__WORK TO BE COMPLETED__
If a line of the listing contains the string "function", return that line.

__EXERCISE MATERIALS__
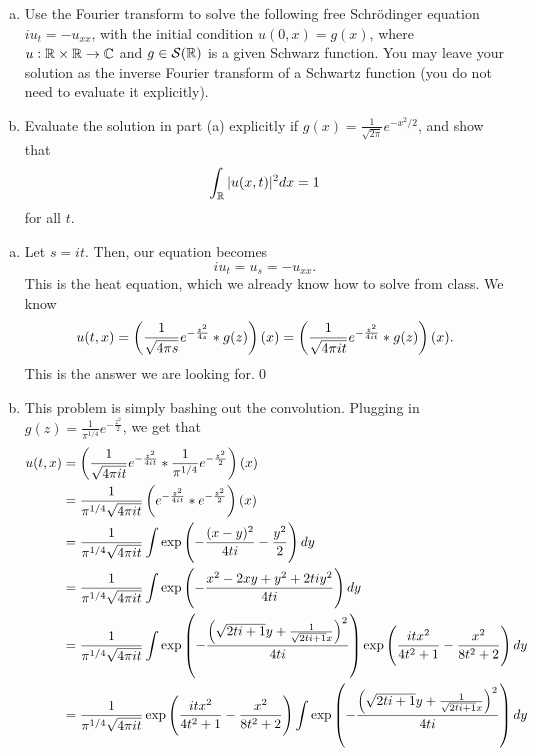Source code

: \documentclass{article}
\begin{document}
\newpage
{} 
\begin{enumerate}[(a)]
    \item Use the Fourier transform to solve the following free Schr\" odinger equation $iu_t = -u_{xx}$,
    with the initial condition $u(0,x) = g(x)$, where $u : \mathbb{R}\times \mathbb{R} \to \mathbb{C}$ and $g \in \mathcal{S}(\mathbb{R})$ is a given Schwarz function.
    You may leave your solution as the inverse Fourier transform of a Schwartz function (you do not need
    to evaluate it explicitly).
    \item  Evaluate the solution in part (a) explicitly if $g(x) = \frac{1}{\sqrt{2\pi}} e^{-x^2/
    2}$, and show that 
    \[\int_{\mathbb{R}}|u(x,t)|^2dx = 1\] for
    all $t$.
\end{enumerate}
\tri
\hop 
\solution
\begin{enumerate}[(a)]
    \item Let $s = it$. Then, our equation becomes 
    \[iu_t = u_s = -u_{xx}.\]
    This is the heat equation, which we already know how to solve from class. We know 
    \begin{align*}
        u(t,x) = \del{\frac{1}{\sqrt{4\pi s}}e^{-\frac{z^2}{4s}}* g(z)}(x) =\del{\frac{1}{\sqrt{4\pi i t}}e^{-\frac{z^2}{4it}}* g(z)}(x).
    \end{align*}
    This is the answer we are looking for.\qed
    \item This problem is simply bashing out the convolution. Plugging in $g(z) = \frac{1}{\pi^{1/4}}e^{-\frac{z^2}{2}}$, we get that 
    \begin{align*}
        u(t,x) &= \del{\frac{1}{\sqrt{4\pi i t}}e^{-\frac{z^2}{4it}}* \frac{1}{\pi^{1/4}}e^{-\frac{z^2}{2}}}(x) \\
        &= \frac{1}{\pi^{1/4}\sqrt{4\pi i t}} \del{e^{-\frac{z^2}{4it}}* e^{-\frac{z^2}{2}}}(x) \\
        &=  \frac{1}{\pi^{1/4}\sqrt{4\pi i t}} \int \exp\del{ -\frac{(x-y)^2}{4ti} - \frac{y^2}{2}}dy\\
        &=  \frac{1}{\pi^{1/4}\sqrt{4\pi i t}} \int \exp\del{ -\frac{x^2-2xy+y^2+2tiy^2}{4ti}}dy\\
        &=  \frac{1}{\pi^{1/4}\sqrt{4\pi i t}} \int \exp\del{ -\frac{\del{\sqrt{2ti+1}y + \frac{1}{\sqrt{2ti+1}x}}^2}{4ti}}\exp\del{\frac{itx^2}{4t^2+1} - \frac{x^2}{8t^2+2}}dy\\
        &=  \frac{1}{\pi^{1/4}\sqrt{4\pi i t}}\exp\del{\frac{itx^2}{4t^2+1} - \frac{x^2}{8t^2+2}} \int \exp\del{ -\frac{\del{\sqrt{2ti+1}y + \frac{1}{\sqrt{2ti+1}x}}^2}{4ti}}dy\\

\end{align*}
\end{enumerate}
\end{document}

__OUTPUT__
    with the initial condition $u(0,x) = g(x)$, where $u : \mathbb{R}\times \mathbb{R} \to \mathbb{C}$ and $g \in \mathcal{S}(\mathbb{R})$ is a given Schwarz function.
    You may leave your solution as the inverse Fourier transform of a Schwartz function (you do not need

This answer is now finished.